* **Your task**
Take the entries below and print, exactly, the stretch from the line containing "## Conclusion" through the line containing "Looking at the", both included.

--- Excerpted data Enclosed Below ---

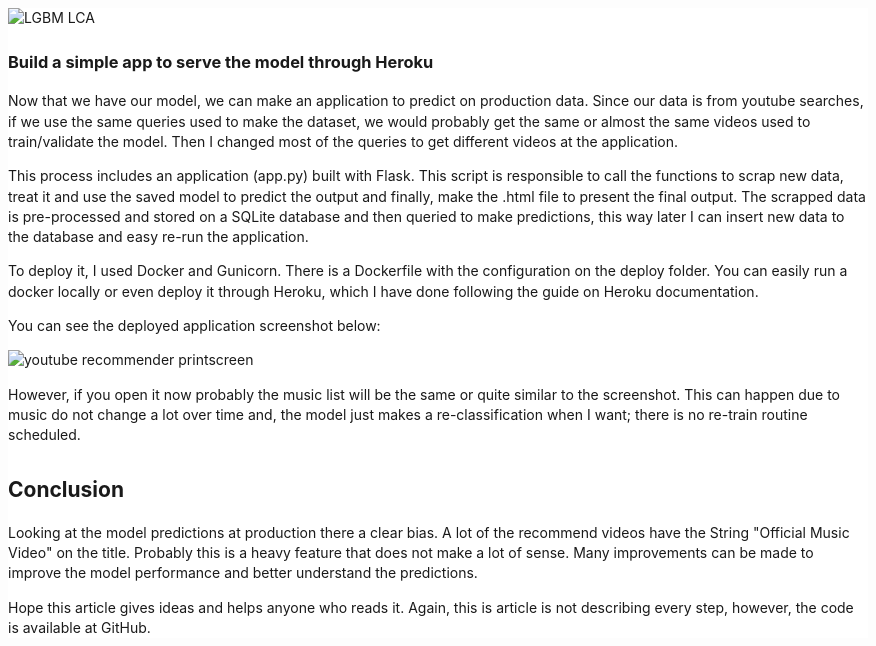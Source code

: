<img src="{{ site.url }}{{ site.baseurl }}/images/youtube-recommender/LCA_lgbm.png" alt="LGBM LCA" style="width: 800px;">

### Build a simple app to serve the model through Heroku

Now that we have our model, we can make an application to predict on production data. Since our data is from youtube searches, if we use the same queries used to make the dataset, we would probably get the same or almost the same videos used to train/validate the model. Then I changed most of the queries to get different videos at the application.

This process includes an application (app.py) built with Flask. This script is responsible to call the functions to scrap new data, treat it and use the saved model to predict the output and finally, make the .html file to present the final output. The scrapped data is pre-processed and stored on a SQLite database and then queried to make predictions, this way later I can insert new data to the database and easy re-run the application.

To deploy it, I used Docker and Gunicorn. There is a Dockerfile with the configuration on the deploy folder. You can easily run a docker locally or even deploy it through Heroku, which I have done following the guide on Heroku documentation.

You can see the deployed application screenshot below:

<img src="{{ site.url }}{{ site.baseurl }}/images/youtube-recommender/ytr_print.png" alt="youtube recommender printscreen" style="width: 800px;">

However, if you open it now probably the music list will be the same or quite similar to the screenshot. This can happen due to music do not change a lot over time and, the model just makes a re-classification when I want; there is no re-train routine scheduled.

## Conclusion

Looking at the model predictions at production there a clear bias. A lot of the recommend videos have the String "Official Music Video" on the title. Probably this is a heavy feature that does not make a lot of sense. Many improvements can be made to improve the model performance and better understand the predictions.

Hope this article gives ideas and helps anyone who reads it. Again, this is article is not describing every step, however, the code is available at GitHub.
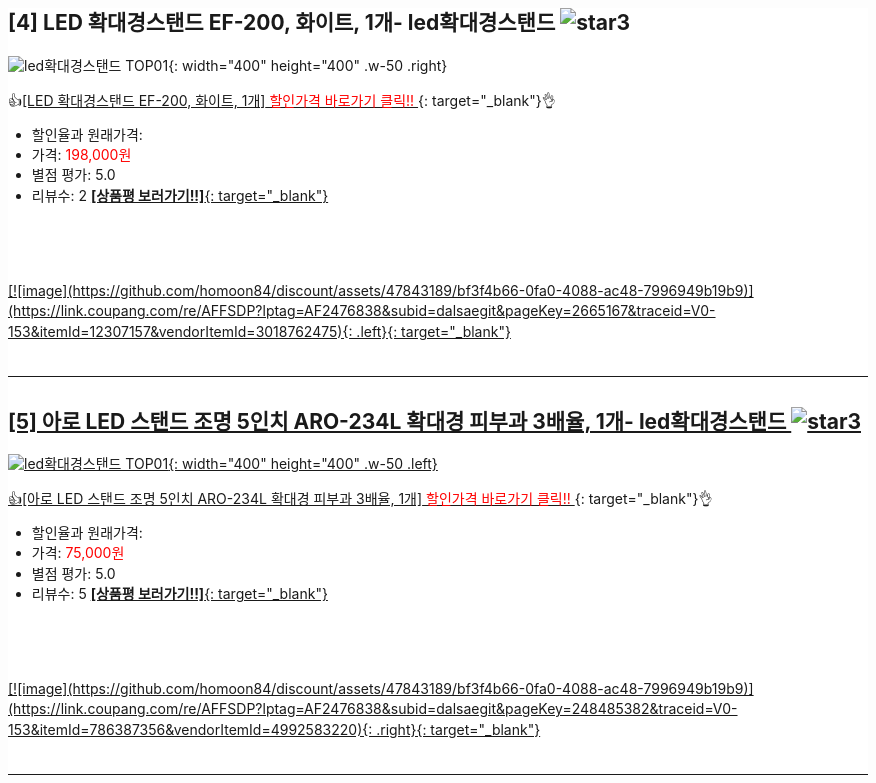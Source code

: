 
        
       
## [4] LED 확대경스탠드 EF-200, 화이트, 1개- led확대경스탠드  <img width="81" alt="star3" src="https://user-images.githubusercontent.com/78655692/151471989-9e21d7a8-a7b6-44b0-b598-2bb204b56b00.png">

![led확대경스탠드 TOP01](https://thumbnail6.coupangcdn.com/thumbnails/remote/230x230ex/image/vendor_inventory/images/2016/03/29/10/3/a4335297-90a4-4eb1-a8a0-397de3890921.jpg){: width="400" height="400" .w-50 .right}


👍<a href="https://link.coupang.com/re/AFFSDP?lptag=AF2476838&subid=dalsaegit&pageKey=2665167&traceid=V0-153&itemId=12307157&vendorItemId=3018762475">[LED 확대경스탠드 EF-200, 화이트, 1개]<font color=red> 할인가격 바로가기 클릭!! </font></a>{: target="_blank"}👌
<br>
- 할인율과 원래가격: 
- 가격: <span style='color:red'>198,000원</span>
- 별점 평가: 5.0
- 리뷰수: 2 <a href="https://link.coupang.com/re/AFFSDP?lptag=AF2476838&subid=dalsaegit&pageKey=2665167&traceid=V0-153&itemId=12307157&vendorItemId=3018762475"> <strong>[상품평 보러가기!!]</strong>{: target="_blank"}
<br>
<br>
<br>
[![image](https://github.com/homoon84/discount/assets/47843189/bf3f4b66-0fa0-4088-ac48-7996949b19b9)](https://link.coupang.com/re/AFFSDP?lptag=AF2476838&subid=dalsaegit&pageKey=2665167&traceid=V0-153&itemId=12307157&vendorItemId=3018762475){: .left}{: target="_blank"}
<br>
<br>

---

        
       
## [5] 아로 LED 스탠드 조명 5인치 ARO-234L 확대경 피부과 3배율, 1개- led확대경스탠드  <img width="81" alt="star3" src="https://user-images.githubusercontent.com/78655692/151471989-9e21d7a8-a7b6-44b0-b598-2bb204b56b00.png">

![led확대경스탠드 TOP01](https://thumbnail8.coupangcdn.com/thumbnails/remote/230x230ex/image/vendor_inventory/5059/e89b233db6102f18b9fdc2c3d5142facbbd18becc36c1704225ab5aa51dd.jpg){: width="400" height="400" .w-50 .left}


👍<a href="https://link.coupang.com/re/AFFSDP?lptag=AF2476838&subid=dalsaegit&pageKey=248485382&traceid=V0-153&itemId=786387356&vendorItemId=4992583220">[아로 LED 스탠드 조명 5인치 ARO-234L 확대경 피부과 3배율, 1개]<font color=red> 할인가격 바로가기 클릭!! </font></a>{: target="_blank"}👌
<br>
- 할인율과 원래가격: 
- 가격: <span style='color:red'>75,000원</span>
- 별점 평가: 5.0
- 리뷰수: 5 <a href="https://link.coupang.com/re/AFFSDP?lptag=AF2476838&subid=dalsaegit&pageKey=248485382&traceid=V0-153&itemId=786387356&vendorItemId=4992583220"> <strong>[상품평 보러가기!!]</strong>{: target="_blank"}
<br>
<br>
<br>
[![image](https://github.com/homoon84/discount/assets/47843189/bf3f4b66-0fa0-4088-ac48-7996949b19b9)](https://link.coupang.com/re/AFFSDP?lptag=AF2476838&subid=dalsaegit&pageKey=248485382&traceid=V0-153&itemId=786387356&vendorItemId=4992583220){: .right}{: target="_blank"}
<br>
<br>

---
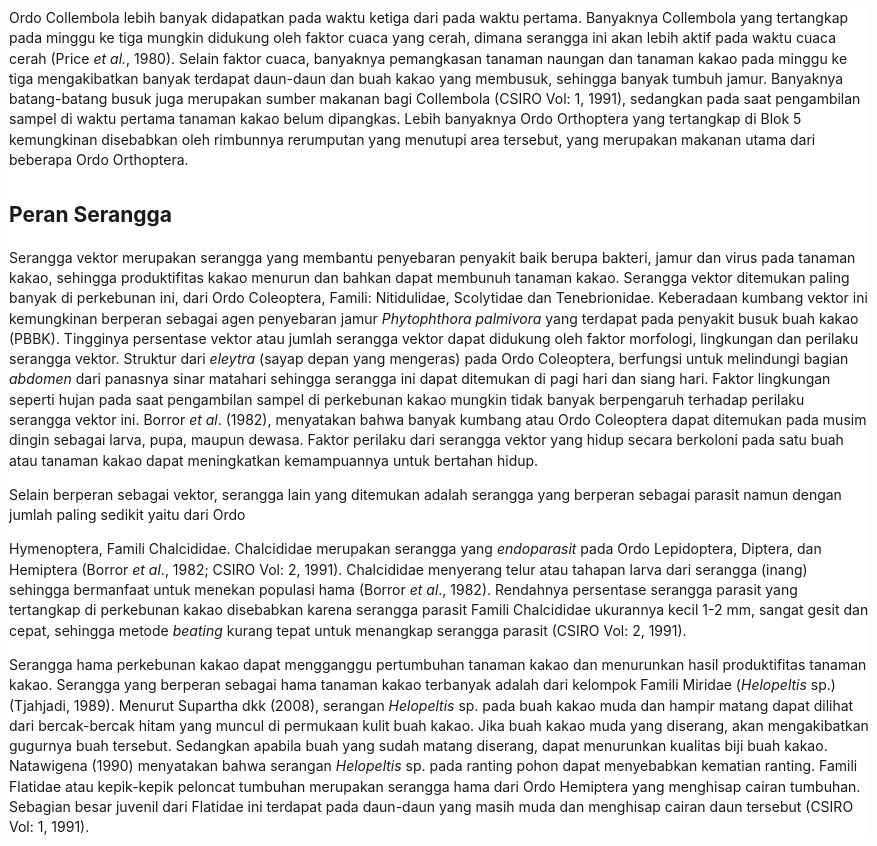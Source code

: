 <p><span class="font7">Ordo Collembola lebih banyak didapatkan pada waktu ketiga dari pada waktu pertama. Banyaknya Collembola yang tertangkap pada minggu ke tiga mungkin didukung oleh faktor cuaca yang cerah, dimana serangga ini akan lebih aktif pada waktu cuaca cerah (Price </span><span class="font7" style="font-style:italic;">et al.</span><span class="font7">, 1980). Selain faktor cuaca, banyaknya pemangkasan tanaman naungan dan tanaman kakao pada minggu ke tiga mengakibatkan banyak terdapat daun-daun dan buah kakao yang membusuk, sehingga banyak tumbuh jamur. Banyaknya batang-batang busuk juga merupakan sumber makanan bagi Collembola (CSIRO Vol: 1, 1991), sedangkan pada saat pengambilan sampel di waktu pertama tanaman kakao belum dipangkas. Lebih banyaknya Ordo Orthoptera yang tertangkap di Blok 5 kemungkinan disebabkan oleh rimbunnya rerumputan yang menutupi area tersebut, yang merupakan makanan utama dari beberapa Ordo Orthoptera.</span></p>
<h2><a name="bookmark16"></a><span class="font7" style="font-weight:bold;"><a name="bookmark17"></a>Peran Serangga</span></h2>
<p><span class="font7">Serangga vektor merupakan serangga yang membantu penyebaran penyakit baik berupa bakteri, jamur dan virus pada tanaman kakao, sehingga produktifitas kakao menurun dan bahkan dapat membunuh tanaman kakao. Serangga vektor ditemukan paling banyak di perkebunan ini, dari Ordo Coleoptera, Famili: Nitidulidae, Scolytidae dan Tenebrionidae. Keberadaan kumbang vektor ini kemungkinan berperan sebagai agen penyebaran jamur </span><span class="font7" style="font-style:italic;">Phytophthora palmivora</span><span class="font7"> yang terdapat pada penyakit busuk buah kakao (PBBK). Tingginya persentase vektor atau jumlah serangga vektor dapat didukung oleh faktor morfologi, lingkungan dan perilaku serangga vektor. Struktur dari </span><span class="font7" style="font-style:italic;">eleytra</span><span class="font7"> (sayap depan yang mengeras) pada Ordo Coleoptera, berfungsi untuk melindungi bagian </span><span class="font7" style="font-style:italic;">abdomen</span><span class="font7"> dari panasnya sinar matahari sehingga serangga ini dapat ditemukan di pagi hari dan siang hari. Faktor lingkungan seperti hujan pada saat pengambilan sampel di perkebunan kakao mungkin tidak banyak berpengaruh terhadap perilaku serangga vektor ini. Borror </span><span class="font7" style="font-style:italic;">et al</span><span class="font7">. (1982), menyatakan bahwa banyak kumbang atau Ordo Coleoptera dapat ditemukan pada musim dingin sebagai larva, pupa, maupun dewasa. Faktor perilaku dari serangga vektor yang hidup secara berkoloni pada satu buah atau tanaman kakao dapat meningkatkan kemampuannya untuk bertahan hidup.</span></p>
<p><span class="font7">Selain berperan sebagai vektor, serangga lain yang ditemukan adalah serangga yang berperan sebagai parasit namun dengan jumlah paling sedikit yaitu dari Ordo</span></p>
<p><span class="font7">Hymenoptera, Famili Chalcididae. Chalcididae merupakan serangga yang </span><span class="font7" style="font-style:italic;">endoparasit</span><span class="font7"> pada Ordo Lepidoptera, Diptera, dan Hemiptera (Borror </span><span class="font7" style="font-style:italic;">et al</span><span class="font7">., 1982; CSIRO Vol: 2, 1991). Chalcididae menyerang telur atau tahapan larva dari serangga (inang) sehingga bermanfaat untuk menekan populasi hama (Borror </span><span class="font7" style="font-style:italic;">et al</span><span class="font7">., 1982). Rendahnya persentase serangga parasit yang tertangkap di perkebunan kakao disebabkan karena serangga parasit Famili Chalcididae ukurannya kecil 1-2 mm, sangat gesit dan cepat, sehingga metode </span><span class="font7" style="font-style:italic;">beating</span><span class="font7"> kurang tepat untuk menangkap serangga parasit (CSIRO Vol: 2, 1991).</span></p>
<p><span class="font7">Serangga hama perkebunan kakao dapat mengganggu pertumbuhan tanaman kakao dan menurunkan hasil produktifitas tanaman kakao. Serangga yang berperan sebagai hama tanaman kakao terbanyak adalah dari kelompok Famili Miridae (</span><span class="font7" style="font-style:italic;">Helopeltis</span><span class="font7"> sp.) (Tjahjadi, 1989). Menurut Supartha dkk (2008), serangan </span><span class="font7" style="font-style:italic;">Helopeltis</span><span class="font7"> sp. pada buah kakao muda dan hampir matang dapat dilihat dari bercak-bercak hitam yang muncul di permukaan kulit buah kakao. Jika buah kakao muda yang diserang, akan mengakibatkan gugurnya buah tersebut. Sedangkan apabila buah yang sudah matang diserang, dapat menurunkan kualitas biji buah kakao. Natawigena (1990) menyatakan bahwa serangan </span><span class="font7" style="font-style:italic;">Helopeltis</span><span class="font7"> sp. pada ranting pohon dapat menyebabkan kematian ranting. Famili Flatidae atau kepik-kepik peloncat tumbuhan merupakan serangga hama dari Ordo Hemiptera yang menghisap cairan tumbuhan. Sebagian besar juvenil dari Flatidae ini terdapat pada daun-daun yang masih muda dan menghisap cairan daun tersebut (CSIRO Vol: 1, 1991).</span></p>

--- End of Enclosed Excerpted data ---

* **Result**
## Conclusion

Looking at the model predictions at production there a clear bias. A lot of the recommend videos have the String "Official Music Video" on the title. Probably this is a heavy feature that does not make a lot of sense. Many improvements can be made to improve the model performance and better understand the predictions.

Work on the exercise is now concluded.